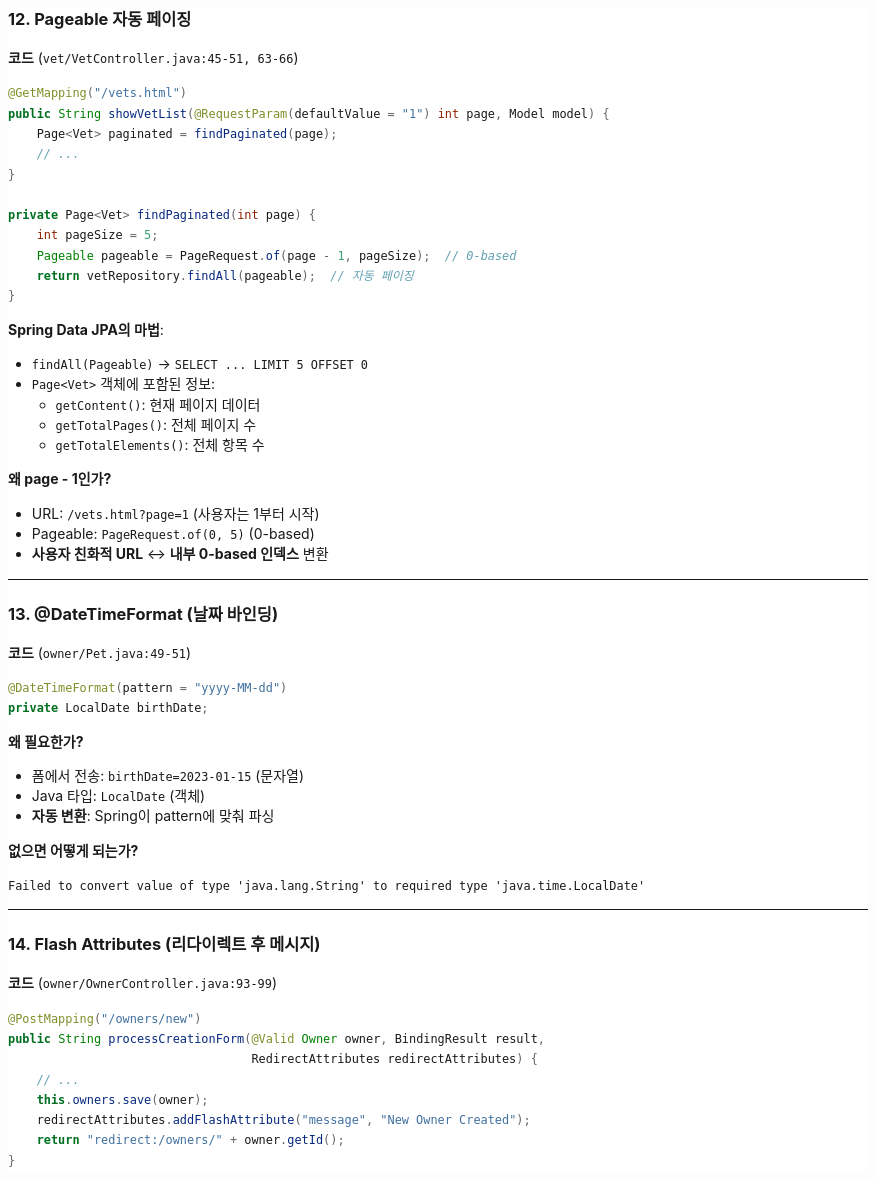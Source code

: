 
### 12. Pageable 자동 페이징

**코드** (`vet/VetController.java:45-51, 63-66`)
```java
@GetMapping("/vets.html")
public String showVetList(@RequestParam(defaultValue = "1") int page, Model model) {
    Page<Vet> paginated = findPaginated(page);
    // ...
}

private Page<Vet> findPaginated(int page) {
    int pageSize = 5;
    Pageable pageable = PageRequest.of(page - 1, pageSize);  // 0-based
    return vetRepository.findAll(pageable);  // 자동 페이징
}
```

**Spring Data JPA의 마법**:
- `findAll(Pageable)` → `SELECT ... LIMIT 5 OFFSET 0`
- `Page<Vet>` 객체에 포함된 정보:
  - `getContent()`: 현재 페이지 데이터
  - `getTotalPages()`: 전체 페이지 수
  - `getTotalElements()`: 전체 항목 수

**왜 page - 1인가?**
- URL: `/vets.html?page=1` (사용자는 1부터 시작)
- Pageable: `PageRequest.of(0, 5)` (0-based)
- **사용자 친화적 URL** ↔ **내부 0-based 인덱스** 변환

---

### 13. @DateTimeFormat (날짜 바인딩)

**코드** (`owner/Pet.java:49-51`)
```java
@DateTimeFormat(pattern = "yyyy-MM-dd")
private LocalDate birthDate;
```

**왜 필요한가?**
- 폼에서 전송: `birthDate=2023-01-15` (문자열)
- Java 타입: `LocalDate` (객체)
- **자동 변환**: Spring이 pattern에 맞춰 파싱

**없으면 어떻게 되는가?**
```
Failed to convert value of type 'java.lang.String' to required type 'java.time.LocalDate'
```

---

### 14. Flash Attributes (리다이렉트 후 메시지)

**코드** (`owner/OwnerController.java:93-99`)
```java
@PostMapping("/owners/new")
public String processCreationForm(@Valid Owner owner, BindingResult result,
                                  RedirectAttributes redirectAttributes) {
    // ...
    this.owners.save(owner);
    redirectAttributes.addFlashAttribute("message", "New Owner Created");
    return "redirect:/owners/" + owner.getId();
}
```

● TASK DIRECTIONS
Only the lines from the one bearing "### 13. @DateTimeFormat (날짜 바인딩)" to the end of the material belong in the answer; set them down verbatim.

● WRITTEN REPLY
### 13. @DateTimeFormat (날짜 바인딩)

**코드** (`owner/Pet.java:49-51`)
```java
@DateTimeFormat(pattern = "yyyy-MM-dd")
private LocalDate birthDate;
```

**왜 필요한가?**
- 폼에서 전송: `birthDate=2023-01-15` (문자열)
- Java 타입: `LocalDate` (객체)
- **자동 변환**: Spring이 pattern에 맞춰 파싱

**없으면 어떻게 되는가?**
```
Failed to convert value of type 'java.lang.String' to required type 'java.time.LocalDate'
```

---

### 14. Flash Attributes (리다이렉트 후 메시지)

**코드** (`owner/OwnerController.java:93-99`)
```java
@PostMapping("/owners/new")
public String processCreationForm(@Valid Owner owner, BindingResult result,
                                  RedirectAttributes redirectAttributes) {
    // ...
    this.owners.save(owner);
    redirectAttributes.addFlashAttribute("message", "New Owner Created");
    return "redirect:/owners/" + owner.getId();
}
```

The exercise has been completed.